Australian University
- Type: Private
- Established: 2004
- Location: Mubarak Al-Abdallah Area, Mubarak Al-Kabeer, Kuwait 29°16′31″N 48°3′3″E﻿ / ﻿29.27528°N 48.05083°E
- Colours: Orange and blue
- Mascot: KINGaroo
- Website: www.au.edu.kw

= Australian University (Kuwait) =

Private University in Kuwait

The Australian University (AU) (Arabic: الجامعة الأسترالية) is a private university in Kuwait, located in Mubarak Al-Abdullah Al-Jaber (West Mishref). It offers diploma and bachelor's degree programs in engineering, business, aviation, and maritime studies, and operates under the oversight of Kuwait's Private Universities Council.

==History==
The university originated as the Australian College of Kuwait (ACK), founded in 2004 as one of Kuwait's early private higher-education institutions. ACK initially offered diploma-level programs and later added bachelor's degrees in engineering, business, and aviation.

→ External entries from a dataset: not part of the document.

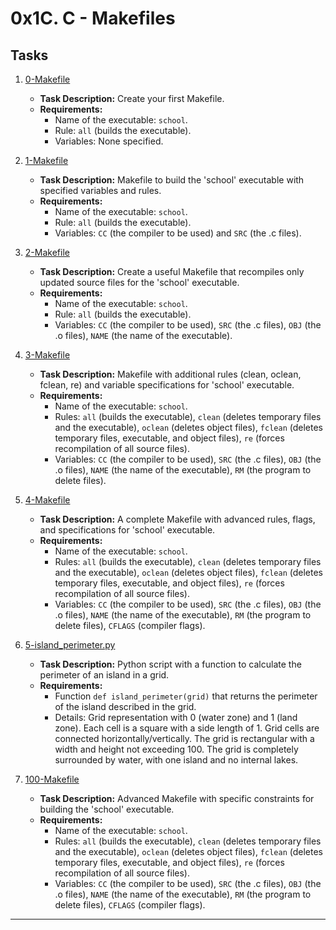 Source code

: # 0x1C. C - Makefiles

## Tasks

1. [0-Makefile](0-Makefile)
   - **Task Description:** Create your first Makefile.
   - **Requirements:**
     - Name of the executable: `school`.
     - Rule: `all` (builds the executable).
     - Variables: None specified.

2. [1-Makefile](1-Makefile)
   - **Task Description:** Makefile to build the 'school' executable with specified variables and rules.
   - **Requirements:**
     - Name of the executable: `school`.
     - Rule: `all` (builds the executable).
     - Variables: `CC` (the compiler to be used) and `SRC` (the .c files).

3. [2-Makefile](2-Makefile)
   - **Task Description:** Create a useful Makefile that recompiles only updated source files for the 'school' executable.
   - **Requirements:**
     - Name of the executable: `school`.
     - Rule: `all` (builds the executable).
     - Variables: `CC` (the compiler to be used), `SRC` (the .c files), `OBJ` (the .o files), `NAME` (the name of the executable).

4. [3-Makefile](3-Makefile)
   - **Task Description:** Makefile with additional rules (clean, oclean, fclean, re) and variable specifications for 'school' executable.
   - **Requirements:**
     - Name of the executable: `school`.
     - Rules: `all` (builds the executable), `clean` (deletes temporary files and the executable), `oclean` (deletes object files), `fclean` (deletes temporary files, executable, and object files), `re` (forces recompilation of all source files).
     - Variables: `CC` (the compiler to be used), `SRC` (the .c files), `OBJ` (the .o files), `NAME` (the name of the executable), `RM` (the program to delete files).

5. [4-Makefile](4-Makefile)
   - **Task Description:** A complete Makefile with advanced rules, flags, and specifications for 'school' executable.
   - **Requirements:**
     - Name of the executable: `school`.
     - Rules: `all` (builds the executable), `clean` (deletes temporary files and the executable), `oclean` (deletes object files), `fclean` (deletes temporary files, executable, and object files), `re` (forces recompilation of all source files).
     - Variables: `CC` (the compiler to be used), `SRC` (the .c files), `OBJ` (the .o files), `NAME` (the name of the executable), `RM` (the program to delete files), `CFLAGS` (compiler flags).

6. [5-island_perimeter.py](5-island_perimeter.py)
   - **Task Description:** Python script with a function to calculate the perimeter of an island in a grid.
   - **Requirements:**
     - Function `def island_perimeter(grid)` that returns the perimeter of the island described in the grid.
     - Details: Grid representation with 0 (water zone) and 1 (land zone). Each cell is a square with a side length of 1. Grid cells are connected horizontally/vertically. The grid is rectangular with a width and height not exceeding 100. The grid is completely surrounded by water, with one island and no internal lakes.

7. [100-Makefile](100-Makefile)
   - **Task Description:** Advanced Makefile with specific constraints for building the 'school' executable.
   - **Requirements:**
     - Name of the executable: `school`.
     - Rules: `all` (builds the executable), `clean` (deletes temporary files and the executable), `oclean` (deletes object files), `fclean` (deletes temporary files, executable, and object files), `re` (forces recompilation of all source files).
     - Variables: `CC` (the compiler to be used), `SRC` (the .c files), `OBJ` (the .o files), `NAME` (the name of the executable), `RM` (the program to delete files), `CFLAGS` (compiler flags).

---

In 2019, following regulatory approval, the institution was renamed Australian University (AU). It continues to operate under Kuwait's private higher education framework.

== Academic Structure ==
AU is organized into a College of Engineering, a College of Business, a School of Aviation, and a Maritime Department. Each offers diploma-level programs alongside bachelor's degrees, with a "2+2" pathway allowing students to progress from a diploma into a related bachelor's program. Engineering programs cover fields such as civil, mechanical, electrical and electronics, and petroleum engineering; business programs include management, marketing, accounting, and finance; aviation programs include aircraft maintenance engineering and aviation and airport operations; the Maritime Department offers an advanced diploma in nautical science.

== Campus ==
AU's main campus in West Mishref includes engineering and computing laboratories, aviation maintenance facilities, maritime simulation and navigation centers, and standard academic and student facilities such as a library and study spaces.